Using read.csv with defaults gives:

 R> str(read.csv("test-fread.csv", stringsAsFactors = FALSE))
 'data.frame':	2 obs. of  4 variables:
 $ id   : int  1 1
 $ date1: chr  "2019-01-01" "2019-01-01"
 $ date2: chr  "" "2018-03-18"   <---- Empty string
 $ code : int  3 3

Using na.strings = "" gives

 R> str(read.csv("test-fread.csv", stringsAsFactors = FALSE, na.strings = ""))
 'data.frame':	2 obs. of  4 variables:
 $ id   : int  1 1
 $ date1: chr  "2019-01-01" "2019-01-01"
 $ date2: chr  NA "2018-03-18"   <---- Beter
 $ code : int  3 3

But I do not know a way to get the same from fread:

 R> str(fread("test-fread.csv", stringsAsFactors = FALSE, na.strings = ""))
 Classes 'data.table' and 'data.frame':	2 obs. of  4 variables:
 $ id   : int  1 1
 $ date1: chr  "2019-01-01" "2019-01-01"
 $ date2: chr  "" "2018-03-18"
 $ code : int  3 3
 - attr(*, ".internal.selfref")=<externalptr>

By design, fread wants to be smart about allowing an NA field to be data (e.g., the string "NA". It also wants to allow zero length strings. I don't know if there is a way around this.

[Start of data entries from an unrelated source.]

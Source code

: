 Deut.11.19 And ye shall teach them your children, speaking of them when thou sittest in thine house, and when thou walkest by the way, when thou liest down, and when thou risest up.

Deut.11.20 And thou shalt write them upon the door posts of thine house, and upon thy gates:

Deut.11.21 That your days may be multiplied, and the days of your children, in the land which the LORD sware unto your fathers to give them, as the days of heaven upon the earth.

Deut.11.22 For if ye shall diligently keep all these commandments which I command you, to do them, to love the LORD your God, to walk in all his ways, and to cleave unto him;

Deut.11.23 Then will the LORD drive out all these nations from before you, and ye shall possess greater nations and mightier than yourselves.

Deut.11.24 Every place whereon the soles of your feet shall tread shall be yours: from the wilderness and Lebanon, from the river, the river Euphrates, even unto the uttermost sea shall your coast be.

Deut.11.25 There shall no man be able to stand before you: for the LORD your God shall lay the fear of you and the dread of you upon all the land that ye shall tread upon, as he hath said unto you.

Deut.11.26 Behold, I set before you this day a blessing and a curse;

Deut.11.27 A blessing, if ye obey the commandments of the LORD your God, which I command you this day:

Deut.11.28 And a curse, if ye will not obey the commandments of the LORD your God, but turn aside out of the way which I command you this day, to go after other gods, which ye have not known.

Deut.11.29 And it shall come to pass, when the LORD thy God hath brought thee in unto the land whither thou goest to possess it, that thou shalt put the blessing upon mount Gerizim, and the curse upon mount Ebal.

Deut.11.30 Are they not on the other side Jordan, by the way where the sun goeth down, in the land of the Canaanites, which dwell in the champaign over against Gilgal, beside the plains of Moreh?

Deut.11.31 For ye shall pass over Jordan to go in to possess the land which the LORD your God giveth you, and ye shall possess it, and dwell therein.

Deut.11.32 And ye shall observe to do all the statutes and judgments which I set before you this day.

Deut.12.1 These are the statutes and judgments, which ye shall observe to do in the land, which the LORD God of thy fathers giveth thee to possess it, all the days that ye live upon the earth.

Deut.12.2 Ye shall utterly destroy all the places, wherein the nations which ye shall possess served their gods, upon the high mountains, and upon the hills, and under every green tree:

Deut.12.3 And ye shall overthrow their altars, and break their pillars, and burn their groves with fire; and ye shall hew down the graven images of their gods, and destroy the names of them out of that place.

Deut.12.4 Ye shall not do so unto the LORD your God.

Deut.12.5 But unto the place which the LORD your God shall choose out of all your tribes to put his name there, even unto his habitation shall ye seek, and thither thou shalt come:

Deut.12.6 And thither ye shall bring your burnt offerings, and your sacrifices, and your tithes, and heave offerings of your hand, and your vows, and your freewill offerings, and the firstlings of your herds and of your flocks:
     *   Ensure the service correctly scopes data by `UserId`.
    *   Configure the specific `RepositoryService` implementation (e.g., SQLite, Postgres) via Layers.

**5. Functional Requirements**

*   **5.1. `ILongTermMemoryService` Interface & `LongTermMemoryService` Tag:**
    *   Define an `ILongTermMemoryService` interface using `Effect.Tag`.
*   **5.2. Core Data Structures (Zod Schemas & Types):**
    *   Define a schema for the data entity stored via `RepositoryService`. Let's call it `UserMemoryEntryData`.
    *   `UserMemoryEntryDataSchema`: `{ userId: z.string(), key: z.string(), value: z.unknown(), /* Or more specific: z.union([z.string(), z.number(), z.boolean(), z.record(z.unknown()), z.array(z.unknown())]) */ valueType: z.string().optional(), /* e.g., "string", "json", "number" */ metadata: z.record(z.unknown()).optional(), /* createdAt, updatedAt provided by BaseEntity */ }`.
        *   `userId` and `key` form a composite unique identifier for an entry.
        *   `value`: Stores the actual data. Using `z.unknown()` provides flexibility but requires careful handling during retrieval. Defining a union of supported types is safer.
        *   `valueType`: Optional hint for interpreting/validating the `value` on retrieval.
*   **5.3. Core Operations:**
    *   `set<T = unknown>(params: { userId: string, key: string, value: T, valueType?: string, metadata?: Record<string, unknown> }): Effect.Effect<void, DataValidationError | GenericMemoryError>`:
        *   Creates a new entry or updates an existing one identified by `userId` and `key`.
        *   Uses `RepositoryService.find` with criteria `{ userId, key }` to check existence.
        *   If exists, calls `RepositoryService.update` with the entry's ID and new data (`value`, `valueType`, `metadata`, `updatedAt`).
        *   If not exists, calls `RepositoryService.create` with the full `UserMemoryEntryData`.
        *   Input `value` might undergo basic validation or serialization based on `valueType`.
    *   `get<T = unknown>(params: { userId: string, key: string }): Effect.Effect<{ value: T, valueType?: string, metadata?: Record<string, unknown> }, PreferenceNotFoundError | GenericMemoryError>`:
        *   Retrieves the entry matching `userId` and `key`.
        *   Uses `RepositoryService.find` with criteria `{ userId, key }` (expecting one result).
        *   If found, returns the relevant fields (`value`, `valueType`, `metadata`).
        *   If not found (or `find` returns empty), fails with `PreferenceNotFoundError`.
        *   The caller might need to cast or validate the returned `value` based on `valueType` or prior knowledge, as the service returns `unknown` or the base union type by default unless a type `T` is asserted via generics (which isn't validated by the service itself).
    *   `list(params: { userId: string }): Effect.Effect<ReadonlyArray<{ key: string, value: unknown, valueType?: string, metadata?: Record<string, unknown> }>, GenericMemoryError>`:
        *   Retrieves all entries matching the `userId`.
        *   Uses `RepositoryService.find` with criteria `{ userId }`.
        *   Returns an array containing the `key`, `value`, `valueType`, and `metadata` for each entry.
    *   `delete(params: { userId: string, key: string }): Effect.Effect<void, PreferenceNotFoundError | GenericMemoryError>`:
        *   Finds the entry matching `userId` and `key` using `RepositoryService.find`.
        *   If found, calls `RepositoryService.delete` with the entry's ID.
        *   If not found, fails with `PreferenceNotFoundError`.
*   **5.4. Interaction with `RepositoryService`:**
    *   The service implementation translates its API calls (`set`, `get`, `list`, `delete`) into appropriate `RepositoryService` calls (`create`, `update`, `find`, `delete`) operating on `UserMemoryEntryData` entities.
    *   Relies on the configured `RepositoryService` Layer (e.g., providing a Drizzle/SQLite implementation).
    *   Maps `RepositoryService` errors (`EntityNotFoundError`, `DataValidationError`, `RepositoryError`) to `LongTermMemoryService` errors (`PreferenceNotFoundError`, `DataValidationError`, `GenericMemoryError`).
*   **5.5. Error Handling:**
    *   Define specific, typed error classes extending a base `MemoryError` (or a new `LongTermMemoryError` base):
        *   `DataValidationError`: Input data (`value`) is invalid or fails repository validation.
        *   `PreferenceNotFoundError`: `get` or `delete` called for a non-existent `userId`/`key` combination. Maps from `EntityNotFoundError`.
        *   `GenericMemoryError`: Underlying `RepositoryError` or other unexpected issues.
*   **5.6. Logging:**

For example, this doesn't work:

 R> str(fread("test-fread.csv", colClasses = c("date1" = "Date", "date2" = "Date")))
 Classes 'data.table' and 'data.frame':	2 obs. of  4 variables:
 $ id   : int  1 1
 $ date1: Date, format: "2019-01-01" "2019-01-01"
 $ date2: chr  "" "2018-03-18"
 $ code : int  3 3
 - attr(*, ".internal.selfref")=<externalptr>
 Warning message:
 Column 'date2' was requested to be 'Date' but fread encountered the following error:
 character string is not in a standard unambiguous format
 so the column has been left as type 'character'

This comes up with ADNI data and the PTDEMOG.csv. Maybe the root of the problem is having everything quoted in the source CSV.